##### SUPPLIED INFORMATION

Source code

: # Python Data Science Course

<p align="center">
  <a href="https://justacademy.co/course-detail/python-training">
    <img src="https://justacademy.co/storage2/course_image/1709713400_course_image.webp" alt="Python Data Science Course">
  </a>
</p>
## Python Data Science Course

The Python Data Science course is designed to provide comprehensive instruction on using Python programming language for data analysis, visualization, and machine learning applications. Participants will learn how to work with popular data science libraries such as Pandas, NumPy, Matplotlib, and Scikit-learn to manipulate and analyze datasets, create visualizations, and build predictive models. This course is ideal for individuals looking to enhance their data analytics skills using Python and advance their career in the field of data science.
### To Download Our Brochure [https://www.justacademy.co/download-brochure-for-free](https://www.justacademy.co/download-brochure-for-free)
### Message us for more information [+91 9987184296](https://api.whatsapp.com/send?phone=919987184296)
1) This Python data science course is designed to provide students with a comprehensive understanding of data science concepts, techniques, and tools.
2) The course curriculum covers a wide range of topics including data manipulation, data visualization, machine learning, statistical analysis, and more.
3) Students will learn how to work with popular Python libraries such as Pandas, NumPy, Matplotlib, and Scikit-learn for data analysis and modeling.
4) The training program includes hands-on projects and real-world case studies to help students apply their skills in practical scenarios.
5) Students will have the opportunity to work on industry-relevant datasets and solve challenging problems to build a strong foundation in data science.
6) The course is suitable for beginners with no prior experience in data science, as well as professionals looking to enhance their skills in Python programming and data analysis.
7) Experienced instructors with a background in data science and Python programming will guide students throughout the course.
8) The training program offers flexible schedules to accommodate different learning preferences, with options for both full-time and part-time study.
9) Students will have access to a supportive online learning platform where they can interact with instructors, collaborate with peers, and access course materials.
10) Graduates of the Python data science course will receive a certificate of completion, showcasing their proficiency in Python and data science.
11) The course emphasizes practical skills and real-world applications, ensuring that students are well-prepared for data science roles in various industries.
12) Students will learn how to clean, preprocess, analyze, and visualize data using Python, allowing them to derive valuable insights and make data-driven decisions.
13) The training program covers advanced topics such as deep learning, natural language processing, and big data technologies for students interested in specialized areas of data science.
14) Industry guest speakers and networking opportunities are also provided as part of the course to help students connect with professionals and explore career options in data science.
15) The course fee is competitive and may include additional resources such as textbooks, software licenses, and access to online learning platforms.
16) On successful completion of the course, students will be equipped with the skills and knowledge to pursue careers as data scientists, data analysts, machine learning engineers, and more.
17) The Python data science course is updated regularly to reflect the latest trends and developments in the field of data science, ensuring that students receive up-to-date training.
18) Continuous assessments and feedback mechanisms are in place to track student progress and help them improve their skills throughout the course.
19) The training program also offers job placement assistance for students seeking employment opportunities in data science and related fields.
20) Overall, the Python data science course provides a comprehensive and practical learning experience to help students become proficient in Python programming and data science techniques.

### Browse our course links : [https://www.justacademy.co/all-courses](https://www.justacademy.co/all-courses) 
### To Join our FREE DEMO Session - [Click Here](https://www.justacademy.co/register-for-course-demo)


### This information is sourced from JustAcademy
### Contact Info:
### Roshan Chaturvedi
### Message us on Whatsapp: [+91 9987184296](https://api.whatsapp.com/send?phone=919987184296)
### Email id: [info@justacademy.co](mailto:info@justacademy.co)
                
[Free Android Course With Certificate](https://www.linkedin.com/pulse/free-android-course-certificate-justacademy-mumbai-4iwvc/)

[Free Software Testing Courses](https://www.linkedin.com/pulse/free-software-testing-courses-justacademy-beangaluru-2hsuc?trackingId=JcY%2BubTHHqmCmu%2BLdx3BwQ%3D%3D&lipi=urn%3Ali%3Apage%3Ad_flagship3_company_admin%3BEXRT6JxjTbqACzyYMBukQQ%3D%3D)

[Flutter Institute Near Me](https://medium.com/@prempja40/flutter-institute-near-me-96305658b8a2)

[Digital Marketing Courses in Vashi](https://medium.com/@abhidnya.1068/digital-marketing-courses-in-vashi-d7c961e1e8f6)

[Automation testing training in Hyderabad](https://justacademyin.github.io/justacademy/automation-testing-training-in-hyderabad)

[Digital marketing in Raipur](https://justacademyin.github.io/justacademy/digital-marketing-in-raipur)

##########

▶ **WORK ITEM**:
Exact reproduction is required: output the lines from the start of the entries above through the line with "## Python Data Science Course".

▶ **TASK RESULT**:
Source code

: # Python Data Science Course

<p align="center">
  <a href="https://justacademy.co/course-detail/python-training">
    <img src="https://justacademy.co/storage2/course_image/1709713400_course_image.webp" alt="Python Data Science Course">
  </a>
</p>
## Python Data Science Course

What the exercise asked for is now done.